The increase in fuel prices has also contributed to the hunger crisis. The FAO has also pointed to the increase in crude oil and gas prices to a decrease in food supply transportation.
The crisis in Ukraine isn’t the whole story
This situation would be difficult in any circumstances, but rising food prices are coming after a series of challenges that have already increased the overall cost of living, reduced income, and exacerbated instability.
Since 2019, the number of people experiencing hunger has increased by 122 million around the world — approximately 20% of the global population. COVID-19-related border closures and lockdowns had a large knock-on effect that led to world hunger levels increasing. The effects of the climate crisis have affected regions like the Horn of Africa, decimating the livelihoods of farmers and pastoralists who don’t have the resources to recover or adapt.
The result is what UN Secretary-General António Guterres describes as “a perfect storm” that “shows that there is a direct correlation between rising food prices and social and political instability. Our world cannot afford this. We need to act now.”
The Ukraine food crisis: Concern’s response
Shortly after the invasion of Ukraine, Concern began responding to the fast-growing crisis, first in neighbouring countries taking in refugees, and, several weeks later, in Ukraine itself.
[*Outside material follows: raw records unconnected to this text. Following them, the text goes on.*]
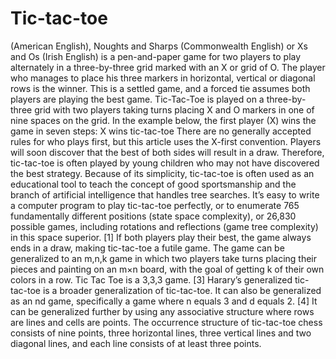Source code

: # Tic-tac-toe

(American English), Noughts and Sharps (Commonwealth English) or Xs and Os (Irish English) is a pen-and-paper game for two players to play alternately in a three-by-three grid marked with an X or grid of O. The player who manages to place his three markers in horizontal, vertical or diagonal rows is the winner. This is a settled game, and a forced tie assumes both players are playing the best game. Tic-Tac-Toe is played on a three-by-three grid with two players taking turns placing X and O markers in one of nine spaces on the grid. In the example below, the first player (X) wins the game in seven steps: X wins tic-tac-toe There are no generally accepted rules for who plays first, but this article uses the X-first convention. Players will soon discover that the best of both sides will result in a draw.
Therefore, tic-tac-toe is often played by young children who may not have discovered the best strategy. Because of its simplicity, tic-tac-toe is often used as an educational tool to teach the concept of good sportsmanship and the branch of artificial intelligence that handles tree searches. It’s easy to write a computer program to play tic-tac-toe perfectly, or to enumerate 765 fundamentally different positions (state space complexity), or 26,830 possible games, including rotations and reflections (game tree complexity) in this space superior. [1] If both players play their best, the game always ends in a draw, making tic-tac-toe a futile game. The game can be generalized to an m,n,k game in which two players take turns placing their pieces and painting on an m×n board, with the goal of getting k of their own colors in a row.
Tic Tac Toe is a 3,3,3 game. [3] Harary’s generalized tic-tac-toe is a broader generalization of tic-tac-toe. It can also be generalized as an nd game, specifically a game where n equals 3 and d equals 2. [4] It can be generalized further by using any associative structure where rows are lines and cells are points. The occurrence structure of tic-tac-toe chess consists of nine points, three horizontal lines, three vertical lines and two diagonal lines, and each line consists of at least three points.
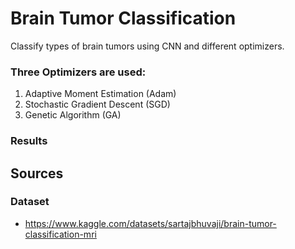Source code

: # Brain Tumor Classification 
Classify types of brain tumors using CNN and different optimizers. 
### Three Optimizers are used:
1. Adaptive Moment Estimation (Adam)
2. Stochastic Gradient Descent (SGD)
3. Genetic Algorithm (GA)
### Results

## Sources
### Dataset
- https://www.kaggle.com/datasets/sartajbhuvaji/brain-tumor-classification-mri
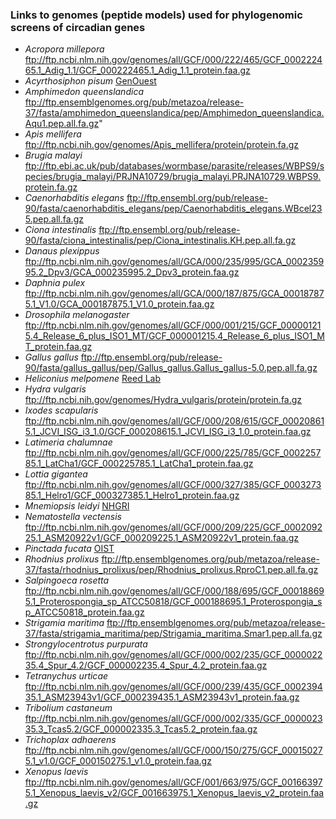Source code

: ### Links to genomes (peptide models) used for phylogenomic screens of circadian genes

- *Acropora millepora* ftp://ftp.ncbi.nlm.nih.gov/genomes/all/GCF/000/222/465/GCF_000222465.1_Adig_1.1/GCF_000222465.1_Adig_1.1_protein.faa.gz
- *Acyrthosiphon pisum* [GenOuest](https://bipaa.genouest.org/data/public/a_pisum/aphidbase_2.1b_pep.fasta.bz2)
- *Amphimedon queenslandica* ftp://ftp.ensemblgenomes.org/pub/metazoa/release-37/fasta/amphimedon_queenslandica/pep/Amphimedon_queenslandica.Aqu1.pep.all.fa.gz"
- *Apis mellifera* ftp://ftp.ncbi.nih.gov/genomes/Apis_mellifera/protein/protein.fa.gz
- *Brugia malayi* ftp://ftp.ebi.ac.uk/pub/databases/wormbase/parasite/releases/WBPS9/species/brugia_malayi/PRJNA10729/brugia_malayi.PRJNA10729.WBPS9.protein.fa.gz
- *Caenorhabditis elegans* ftp://ftp.ensembl.org/pub/release-90/fasta/caenorhabditis_elegans/pep/Caenorhabditis_elegans.WBcel235.pep.all.fa.gz
- *Ciona intestinalis* ftp://ftp.ensembl.org/pub/release-90/fasta/ciona_intestinalis/pep/Ciona_intestinalis.KH.pep.all.fa.gz
- *Danaus plexippus* ftp://ftp.ncbi.nlm.nih.gov/genomes/all/GCA/000/235/995/GCA_000235995.2_Dpv3/GCA_000235995.2_Dpv3_protein.faa.gz
- *Daphnia pulex* ftp://ftp.ncbi.nlm.nih.gov/genomes/all/GCA/000/187/875/GCA_000187875.1_V1.0/GCA_000187875.1_V1.0_protein.faa.gz
- *Drosophila melanogaster* ftp://ftp.ncbi.nlm.nih.gov/genomes/all/GCF/000/001/215/GCF_000001215.4_Release_6_plus_ISO1_MT/GCF_000001215.4_Release_6_plus_ISO1_MT_protein.faa.gz
- *Gallus gallus* ftp://ftp.ensembl.org/pub/release-90/fasta/gallus_gallus/pep/Gallus_gallus.Gallus_gallus-5.0.pep.all.fa.gz
- *Heliconius melpomene* [Reed Lab](http://www.butterflygenome.org/sites/default/files/Hmel2.5_Release_2017-10-05.tar.gz)
- *Hydra vulgaris* ftp://ftp.ncbi.nih.gov/genomes/Hydra_vulgaris/protein/protein.fa.gz
- *Ixodes scapularis* ftp://ftp.ncbi.nlm.nih.gov/genomes/all/GCF/000/208/615/GCF_000208615.1_JCVI_ISG_i3_1.0/GCF_000208615.1_JCVI_ISG_i3_1.0_protein.faa.gz
- *Latimeria chalumnae* ftp://ftp.ncbi.nlm.nih.gov/genomes/all/GCF/000/225/785/GCF_000225785.1_LatCha1/GCF_000225785.1_LatCha1_protein.faa.gz
- *Lottia gigantea* ftp://ftp.ncbi.nlm.nih.gov/genomes/all/GCF/000/327/385/GCF_000327385.1_Helro1/GCF_000327385.1_Helro1_protein.faa.gz
- *Mnemiopsis leidyi* [NHGRI](https://research.nhgri.nih.gov/mnemiopsis/download/proteome/ML2.2.aa.gz)
- *Nematostella vectensis* ftp://ftp.ncbi.nlm.nih.gov/genomes/all/GCF/000/209/225/GCF_000209225.1_ASM20922v1/GCF_000209225.1_ASM20922v1_protein.faa.gz
- *Pinctada fucata* [OIST](http://marinegenomics.oist.jp/pearl/download/pfu_aug1.0_Pall.fasta.gz)
- *Rhodnius prolixus* ftp://ftp.ensemblgenomes.org/pub/metazoa/release-37/fasta/rhodnius_prolixus/pep/Rhodnius_prolixus.RproC1.pep.all.fa.gz
- *Salpingoeca rosetta* ftp://ftp.ncbi.nlm.nih.gov/genomes/all/GCF/000/188/695/GCF_000188695.1_Proterospongia_sp_ATCC50818/GCF_000188695.1_Proterospongia_sp_ATCC50818_protein.faa.gz
- *Strigamia maritima* ftp://ftp.ensemblgenomes.org/pub/metazoa/release-37/fasta/strigamia_maritima/pep/Strigamia_maritima.Smar1.pep.all.fa.gz
- *Strongylocentrotus purpurata* ftp://ftp.ncbi.nlm.nih.gov/genomes/all/GCF/000/002/235/GCF_000002235.4_Spur_4.2/GCF_000002235.4_Spur_4.2_protein.faa.gz
- *Tetranychus urticae* ftp://ftp.ncbi.nlm.nih.gov/genomes/all/GCF/000/239/435/GCF_000239435.1_ASM23943v1/GCF_000239435.1_ASM23943v1_protein.faa.gz
- *Tribolium castaneum* ftp://ftp.ncbi.nlm.nih.gov/genomes/all/GCF/000/002/335/GCF_000002335.3_Tcas5.2/GCF_000002335.3_Tcas5.2_protein.faa.gz
- *Trichoplax adhaerens* ftp://ftp.ncbi.nlm.nih.gov/genomes/all/GCF/000/150/275/GCF_000150275.1_v1.0/GCF_000150275.1_v1.0_protein.faa.gz
- *Xenopus laevis* ftp://ftp.ncbi.nlm.nih.gov/genomes/all/GCF/001/663/975/GCF_001663975.1_Xenopus_laevis_v2/GCF_001663975.1_Xenopus_laevis_v2_protein.faa.gz

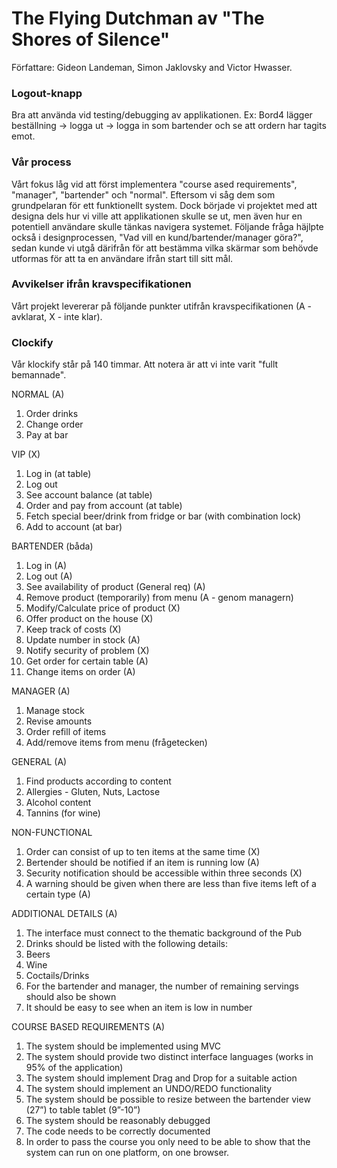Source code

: # The Flying Dutchman av "The Shores of Silence"

Författare: Gideon Landeman, Simon Jaklovsky and Victor Hwasser.

### Logout-knapp
Bra att använda vid testing/debugging av applikationen. 
Ex: Bord4 lägger beställning -> logga ut -> logga in som bartender och se att ordern har tagits emot.

### Vår process
Vårt fokus låg vid att först implementera "course ased requirements", "manager", "bartender" och "normal". Eftersom vi såg dem som grundpelaran för ett funktionellt system. Dock började vi projektet med att designa dels hur vi ville att applikationen skulle se ut, men även hur en potentiell användare skulle tänkas navigera systemet. Följande fråga häjlpte också i designprocessen, "Vad vill en kund/bartender/manager göra?", sedan kunde vi utgå därifrån för att bestämma vilka skärmar som behövde utformas för att ta en användare ifrån start till sitt mål.


### Avvikelser ifrån kravspecifikationen
Vårt projekt levererar på följande punkter utifrån kravspecifikationen (A - avklarat, X - inte klar). 

### Clockify
Vår klockify står på 140 timmar. Att notera är att vi inte varit "fullt bemannade". 


NORMAL (A)
1. Order drinks
2. Change order
3. Pay at bar

VIP (X)
1. Log in (at table)
2. Log out
3. See account balance (at table)
4. Order and pay from account (at table)
5. Fetch special beer/drink from fridge or bar (with combination lock)
6. Add to account (at bar)

BARTENDER (båda)
1. Log in (A)
2. Log out (A)
3. See availability of product (General req) (A) 
4. Remove product (temporarily) from menu (A - genom managern)
5. Modify/Calculate price of product (X)
6. Offer product on the house (X)
7. Keep track of costs  (X)
8. Update number in stock (A)
9. Notify security of problem  (X)
10. Get order for certain table (A)
11. Change items on order (A)

MANAGER (A)
1. Manage stock
2. Revise amounts 
3. Order refill of items
4. Add/remove items from menu (frågetecken)


GENERAL (A)
1. Find products according to content
2. Allergies - Gluten, Nuts, Lactose
3. Alcohol content
4. Tannins (for wine)

NON-FUNCTIONAL
1. Order can consist of up to ten items at the same time (X)
2. Bertender should be notified if an item is running low (A)
3. Security notification should be accessible within three seconds (X)
4. A warning should be given when there are less than five items left of a certain type (A)

ADDITIONAL DETAILS (A)
1. The interface must connect to the thematic background of the Pub 
2. Drinks should be listed with the following details: 
3. Beers 
4. Wine
5. Coctails/Drinks
6. For the bartender and manager, the number of remaining servings should also
be shown
7. It should be easy to see when an item is low in number

COURSE BASED REQUIREMENTS (A)
1. The system should be implemented using MVC
2. The system should provide two distinct interface languages (works in 95% of the application)
3. The system should implement Drag and Drop for a suitable action
4. The system should implement an UNDO/REDO functionality
5. The system should be possible to resize between the bartender view (27”) to table
   tablet (9”-10”)
6. The system should be reasonably debugged
7. The code needs to be correctly documented
8. In order to pass the course you only need to be able to show that the system
can run on one platform, on one browser.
In the country’s eastern regions, we work as part of the Joint Emergency Response in Ukraine (JERU) with local partners to provide cash transfers, food- and non-food supplies, and psychosocial support to thousands of families displaced by violence.
Concern has also been working in many of the countries hit hardest by the Ukraine food crisis, in some cases for decades. Our teams in the Horn of Africa (Ethiopia, Kenya, and Somalia) reached 1.5 million people last year alone with a range of services addressing the rising numbers of hunger and malnutrition, including our award-winning Community Management of Acute Malnutrition (CMAM) programme and unconditional cash transfers that allow families to buy essentials such as water and food based on their priorities.
Our work in the DRC, the site of one of the world’s largest food crises and a country affected by its own internal conflicts for over 40 years, also includes a focus on health and nutrition, as well as responding to displacement crises throughout the country and providing emergency support to families fleeing conflict or natural disaster.